(Data excerpts)
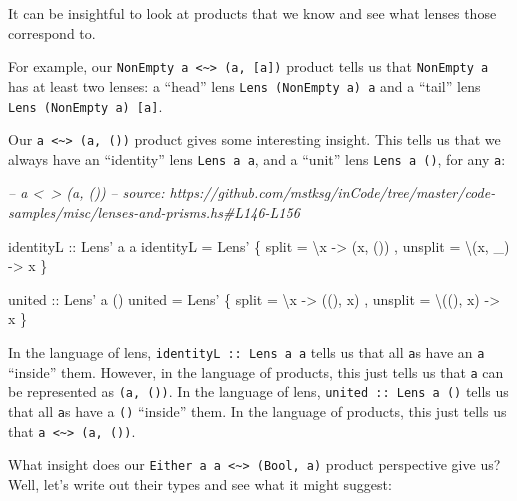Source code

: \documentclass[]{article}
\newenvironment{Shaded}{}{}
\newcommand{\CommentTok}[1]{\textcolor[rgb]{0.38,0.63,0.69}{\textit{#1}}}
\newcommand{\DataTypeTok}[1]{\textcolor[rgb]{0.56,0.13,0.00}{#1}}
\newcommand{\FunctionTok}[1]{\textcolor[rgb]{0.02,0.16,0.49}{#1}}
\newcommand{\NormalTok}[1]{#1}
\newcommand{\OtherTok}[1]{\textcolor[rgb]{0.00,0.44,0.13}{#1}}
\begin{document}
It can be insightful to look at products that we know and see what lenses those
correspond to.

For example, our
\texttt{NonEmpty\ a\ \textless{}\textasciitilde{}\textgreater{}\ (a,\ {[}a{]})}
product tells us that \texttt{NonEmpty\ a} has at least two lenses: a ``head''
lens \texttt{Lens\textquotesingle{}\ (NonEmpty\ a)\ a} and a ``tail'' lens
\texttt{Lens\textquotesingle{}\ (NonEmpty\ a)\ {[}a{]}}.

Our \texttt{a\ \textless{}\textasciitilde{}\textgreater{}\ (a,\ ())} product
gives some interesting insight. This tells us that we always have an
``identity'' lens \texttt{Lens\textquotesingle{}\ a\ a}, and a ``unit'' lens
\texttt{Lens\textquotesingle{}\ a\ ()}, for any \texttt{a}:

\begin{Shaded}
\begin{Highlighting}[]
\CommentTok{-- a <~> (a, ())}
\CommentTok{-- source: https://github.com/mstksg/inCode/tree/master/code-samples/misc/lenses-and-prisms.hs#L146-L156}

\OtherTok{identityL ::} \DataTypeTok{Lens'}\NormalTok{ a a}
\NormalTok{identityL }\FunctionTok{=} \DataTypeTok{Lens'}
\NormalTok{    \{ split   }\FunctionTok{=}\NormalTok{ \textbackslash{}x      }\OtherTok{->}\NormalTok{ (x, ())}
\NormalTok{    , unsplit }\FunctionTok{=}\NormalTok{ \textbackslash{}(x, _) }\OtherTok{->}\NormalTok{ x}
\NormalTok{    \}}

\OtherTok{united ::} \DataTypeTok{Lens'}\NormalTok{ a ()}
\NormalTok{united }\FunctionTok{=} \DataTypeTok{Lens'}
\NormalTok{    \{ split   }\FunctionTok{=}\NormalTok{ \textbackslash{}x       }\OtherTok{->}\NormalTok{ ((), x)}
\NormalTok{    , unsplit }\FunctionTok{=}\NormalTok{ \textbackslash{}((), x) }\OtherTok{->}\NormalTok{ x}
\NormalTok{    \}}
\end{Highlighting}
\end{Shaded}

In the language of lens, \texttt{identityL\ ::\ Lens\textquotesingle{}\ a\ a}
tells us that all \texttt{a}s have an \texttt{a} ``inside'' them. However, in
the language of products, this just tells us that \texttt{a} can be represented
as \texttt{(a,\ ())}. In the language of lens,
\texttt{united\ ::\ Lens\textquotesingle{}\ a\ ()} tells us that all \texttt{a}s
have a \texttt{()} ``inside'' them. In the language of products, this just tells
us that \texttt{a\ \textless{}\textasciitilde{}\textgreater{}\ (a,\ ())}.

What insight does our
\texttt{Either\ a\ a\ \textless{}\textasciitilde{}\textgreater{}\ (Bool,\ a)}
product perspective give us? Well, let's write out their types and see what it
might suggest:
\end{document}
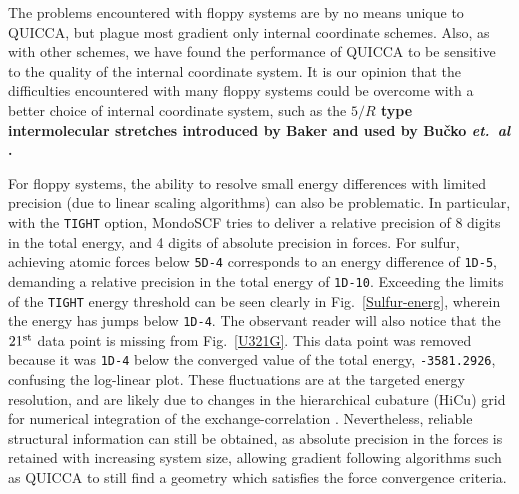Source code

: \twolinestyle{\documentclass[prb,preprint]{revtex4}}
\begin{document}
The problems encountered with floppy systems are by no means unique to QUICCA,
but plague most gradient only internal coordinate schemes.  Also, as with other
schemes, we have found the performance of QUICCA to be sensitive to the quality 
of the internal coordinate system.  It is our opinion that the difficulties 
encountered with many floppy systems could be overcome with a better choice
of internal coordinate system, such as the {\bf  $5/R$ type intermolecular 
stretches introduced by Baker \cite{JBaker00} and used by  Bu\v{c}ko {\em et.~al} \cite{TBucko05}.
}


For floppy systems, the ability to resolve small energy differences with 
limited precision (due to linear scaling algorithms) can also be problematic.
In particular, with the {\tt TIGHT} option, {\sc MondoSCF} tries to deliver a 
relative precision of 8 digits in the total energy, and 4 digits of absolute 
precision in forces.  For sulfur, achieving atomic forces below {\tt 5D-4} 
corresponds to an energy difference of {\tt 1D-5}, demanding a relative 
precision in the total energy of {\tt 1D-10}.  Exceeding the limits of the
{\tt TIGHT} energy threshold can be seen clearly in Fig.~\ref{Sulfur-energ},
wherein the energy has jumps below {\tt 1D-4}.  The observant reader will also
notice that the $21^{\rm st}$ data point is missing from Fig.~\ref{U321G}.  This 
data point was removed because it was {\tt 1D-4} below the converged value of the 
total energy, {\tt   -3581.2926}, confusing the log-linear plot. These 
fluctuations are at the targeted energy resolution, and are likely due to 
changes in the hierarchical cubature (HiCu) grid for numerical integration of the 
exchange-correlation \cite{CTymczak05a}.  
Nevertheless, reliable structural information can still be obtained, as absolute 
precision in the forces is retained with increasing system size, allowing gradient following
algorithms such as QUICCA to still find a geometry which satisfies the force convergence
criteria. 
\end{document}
--
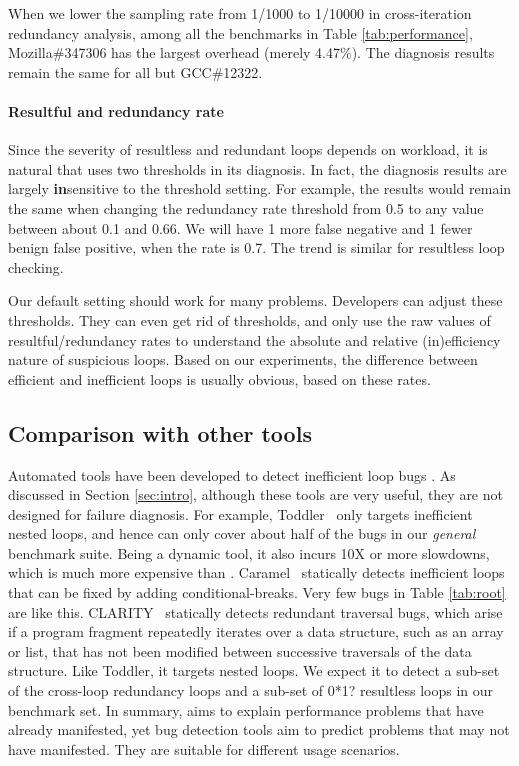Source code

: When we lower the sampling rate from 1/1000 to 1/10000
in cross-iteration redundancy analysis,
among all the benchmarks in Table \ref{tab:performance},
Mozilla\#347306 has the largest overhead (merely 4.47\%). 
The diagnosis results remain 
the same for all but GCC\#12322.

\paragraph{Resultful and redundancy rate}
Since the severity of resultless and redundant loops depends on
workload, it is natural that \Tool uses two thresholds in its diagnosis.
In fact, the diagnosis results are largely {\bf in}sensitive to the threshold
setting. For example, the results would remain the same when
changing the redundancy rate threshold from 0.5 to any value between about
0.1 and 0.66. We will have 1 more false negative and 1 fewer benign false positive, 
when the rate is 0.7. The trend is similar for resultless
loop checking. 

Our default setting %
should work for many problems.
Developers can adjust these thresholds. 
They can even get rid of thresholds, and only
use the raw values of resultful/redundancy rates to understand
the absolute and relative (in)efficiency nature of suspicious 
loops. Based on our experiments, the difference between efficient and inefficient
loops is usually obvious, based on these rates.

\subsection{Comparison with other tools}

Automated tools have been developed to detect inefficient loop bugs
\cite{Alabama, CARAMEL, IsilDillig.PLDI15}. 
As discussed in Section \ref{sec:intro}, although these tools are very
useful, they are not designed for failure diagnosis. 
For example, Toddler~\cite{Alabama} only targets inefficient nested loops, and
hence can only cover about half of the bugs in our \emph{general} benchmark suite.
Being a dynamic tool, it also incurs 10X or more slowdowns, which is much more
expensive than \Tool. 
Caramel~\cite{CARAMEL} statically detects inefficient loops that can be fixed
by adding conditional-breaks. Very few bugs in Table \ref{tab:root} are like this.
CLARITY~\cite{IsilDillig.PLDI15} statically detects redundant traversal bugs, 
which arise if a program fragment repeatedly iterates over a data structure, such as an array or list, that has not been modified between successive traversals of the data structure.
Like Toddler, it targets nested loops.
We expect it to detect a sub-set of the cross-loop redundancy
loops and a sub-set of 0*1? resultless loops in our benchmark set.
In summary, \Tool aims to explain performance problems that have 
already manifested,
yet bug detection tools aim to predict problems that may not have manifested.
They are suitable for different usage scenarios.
==
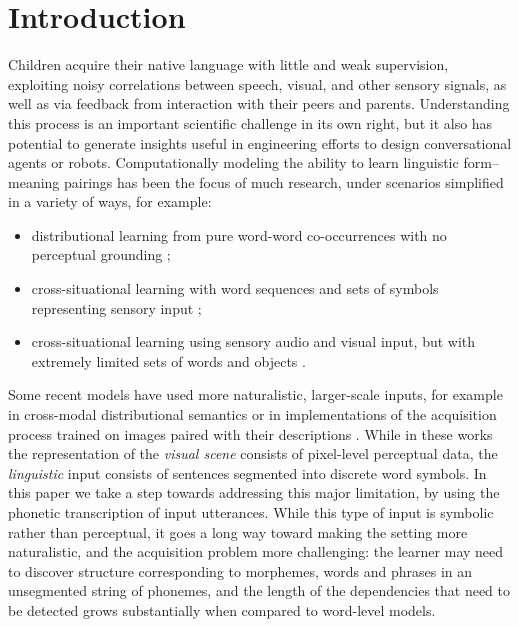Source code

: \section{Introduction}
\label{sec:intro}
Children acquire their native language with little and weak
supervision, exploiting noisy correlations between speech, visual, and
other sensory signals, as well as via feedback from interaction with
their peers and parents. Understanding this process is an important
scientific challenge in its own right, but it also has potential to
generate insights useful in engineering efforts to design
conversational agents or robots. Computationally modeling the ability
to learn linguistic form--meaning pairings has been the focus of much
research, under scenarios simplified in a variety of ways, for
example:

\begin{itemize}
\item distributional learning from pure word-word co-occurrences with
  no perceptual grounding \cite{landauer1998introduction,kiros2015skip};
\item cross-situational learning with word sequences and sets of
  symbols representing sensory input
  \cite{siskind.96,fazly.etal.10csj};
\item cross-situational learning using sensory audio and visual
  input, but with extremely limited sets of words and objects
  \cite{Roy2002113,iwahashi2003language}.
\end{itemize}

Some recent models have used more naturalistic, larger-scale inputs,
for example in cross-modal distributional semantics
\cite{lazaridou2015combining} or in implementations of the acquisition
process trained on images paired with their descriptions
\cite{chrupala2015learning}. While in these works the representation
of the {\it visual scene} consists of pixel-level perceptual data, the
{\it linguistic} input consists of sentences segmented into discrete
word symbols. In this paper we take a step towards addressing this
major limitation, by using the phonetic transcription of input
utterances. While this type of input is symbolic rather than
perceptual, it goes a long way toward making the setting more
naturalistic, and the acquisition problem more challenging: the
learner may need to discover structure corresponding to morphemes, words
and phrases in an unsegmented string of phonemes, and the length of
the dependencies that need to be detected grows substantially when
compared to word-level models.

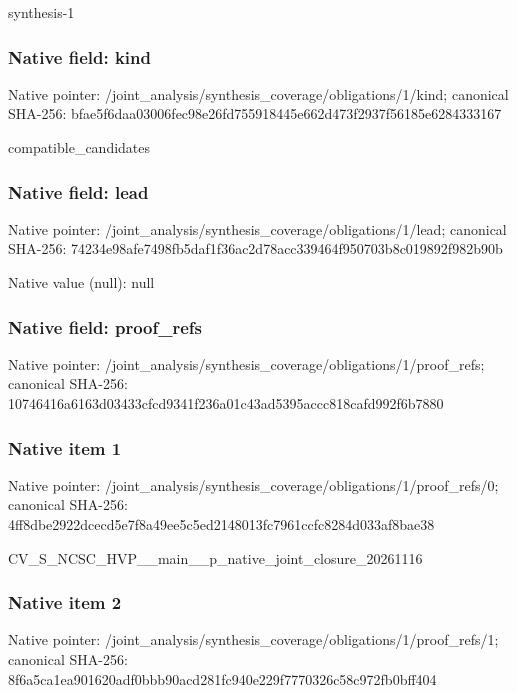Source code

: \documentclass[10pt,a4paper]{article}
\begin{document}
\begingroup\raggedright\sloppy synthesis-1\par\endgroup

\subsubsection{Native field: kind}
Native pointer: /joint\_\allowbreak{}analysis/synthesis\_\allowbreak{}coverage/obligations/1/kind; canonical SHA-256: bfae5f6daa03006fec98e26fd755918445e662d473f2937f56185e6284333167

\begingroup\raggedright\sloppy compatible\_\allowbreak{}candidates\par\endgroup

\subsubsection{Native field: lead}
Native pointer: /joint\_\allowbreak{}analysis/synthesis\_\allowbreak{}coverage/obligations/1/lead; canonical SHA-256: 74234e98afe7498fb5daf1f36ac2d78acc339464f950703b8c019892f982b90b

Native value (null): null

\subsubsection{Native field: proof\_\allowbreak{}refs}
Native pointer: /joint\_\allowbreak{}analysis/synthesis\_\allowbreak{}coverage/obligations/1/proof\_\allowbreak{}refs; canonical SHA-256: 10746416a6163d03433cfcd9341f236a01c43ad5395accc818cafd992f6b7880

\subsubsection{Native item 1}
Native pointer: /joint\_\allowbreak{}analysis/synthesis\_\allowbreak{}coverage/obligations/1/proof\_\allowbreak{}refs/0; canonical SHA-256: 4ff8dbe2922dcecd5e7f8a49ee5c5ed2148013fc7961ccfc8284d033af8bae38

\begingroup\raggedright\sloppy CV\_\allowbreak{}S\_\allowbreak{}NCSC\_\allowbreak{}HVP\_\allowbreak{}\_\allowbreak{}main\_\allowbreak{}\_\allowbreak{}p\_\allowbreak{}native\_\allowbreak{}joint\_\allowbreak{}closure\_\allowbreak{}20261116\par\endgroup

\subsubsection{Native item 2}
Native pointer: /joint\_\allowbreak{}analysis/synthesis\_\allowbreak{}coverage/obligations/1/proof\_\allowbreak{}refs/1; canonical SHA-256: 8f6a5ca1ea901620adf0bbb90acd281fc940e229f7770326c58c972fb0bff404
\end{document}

- **What the task asks**
Where a line of the data holds "linguistic", show that line.

- **Response below**
to learn linguistic form--meaning pairings has been the focus of much
{\it linguistic} input consists of sentences segmented into discrete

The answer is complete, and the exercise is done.